Themis
Anmelden
Oberlandesgericht Düsseldorf·1 UF 5/15·22.02.2015

Beschwerde gegen Rückgabeentscheidung nach HKÜ wegen unrechtmäßigen Verbringens abgewiesen

ZivilrechtFamilienrechtInternationales FamilienrechtAbgewiesen

KI-Zusammenfassung

Die Kindesmutter rügte die vom Amtsgericht angeordnete sofortige Rückgabe des Kindes nach dem Haager Übereinkommen.

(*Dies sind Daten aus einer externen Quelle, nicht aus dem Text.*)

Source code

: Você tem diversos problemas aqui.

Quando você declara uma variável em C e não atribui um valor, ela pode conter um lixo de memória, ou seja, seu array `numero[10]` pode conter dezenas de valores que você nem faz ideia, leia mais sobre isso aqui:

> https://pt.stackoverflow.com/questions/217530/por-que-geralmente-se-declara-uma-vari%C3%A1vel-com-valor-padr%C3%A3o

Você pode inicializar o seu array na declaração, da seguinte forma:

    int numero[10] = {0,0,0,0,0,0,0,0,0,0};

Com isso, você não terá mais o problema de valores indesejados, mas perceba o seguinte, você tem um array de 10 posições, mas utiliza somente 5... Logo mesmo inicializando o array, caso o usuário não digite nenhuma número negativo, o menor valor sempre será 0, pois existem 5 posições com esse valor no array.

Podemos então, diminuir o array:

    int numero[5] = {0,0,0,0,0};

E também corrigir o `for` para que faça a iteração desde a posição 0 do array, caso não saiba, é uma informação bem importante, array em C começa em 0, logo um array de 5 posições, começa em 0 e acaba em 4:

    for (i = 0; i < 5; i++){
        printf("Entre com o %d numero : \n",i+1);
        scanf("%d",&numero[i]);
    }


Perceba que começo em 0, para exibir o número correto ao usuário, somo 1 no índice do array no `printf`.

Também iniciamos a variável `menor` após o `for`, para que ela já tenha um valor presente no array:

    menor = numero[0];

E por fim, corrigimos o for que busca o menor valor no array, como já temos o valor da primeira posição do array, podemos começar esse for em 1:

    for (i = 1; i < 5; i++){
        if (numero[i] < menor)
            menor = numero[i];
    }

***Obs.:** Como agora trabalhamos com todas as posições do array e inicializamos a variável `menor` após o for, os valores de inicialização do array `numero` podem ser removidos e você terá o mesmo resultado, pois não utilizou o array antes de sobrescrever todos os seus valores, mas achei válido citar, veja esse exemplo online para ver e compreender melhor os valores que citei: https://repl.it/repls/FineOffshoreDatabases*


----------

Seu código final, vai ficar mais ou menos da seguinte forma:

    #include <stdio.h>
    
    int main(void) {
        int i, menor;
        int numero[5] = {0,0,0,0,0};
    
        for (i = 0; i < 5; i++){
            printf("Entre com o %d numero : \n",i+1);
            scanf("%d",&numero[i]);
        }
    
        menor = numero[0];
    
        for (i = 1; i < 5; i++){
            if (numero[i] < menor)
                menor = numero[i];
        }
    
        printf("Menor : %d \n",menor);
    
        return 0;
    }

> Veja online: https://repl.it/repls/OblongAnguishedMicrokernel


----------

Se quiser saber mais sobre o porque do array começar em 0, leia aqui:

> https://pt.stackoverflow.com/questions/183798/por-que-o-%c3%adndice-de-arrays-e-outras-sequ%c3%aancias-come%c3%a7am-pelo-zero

Streitgegenstand war, ob das Verbringen aus Österreich rechtswidrig war und ob Ausnahmen des Art.13 HKÜ zugunsten der Mutter greifen. Das OLG bestätigte die Unrechtmäßigkeit des Verbringens unter Bezug auf den Obsorgevergleich und §162 ABGB. Art.13-Ausnahmen wurden als nicht nachgewiesen bewertet; die Beschwerde wurde auf Kosten der Mutter zurückgewiesen.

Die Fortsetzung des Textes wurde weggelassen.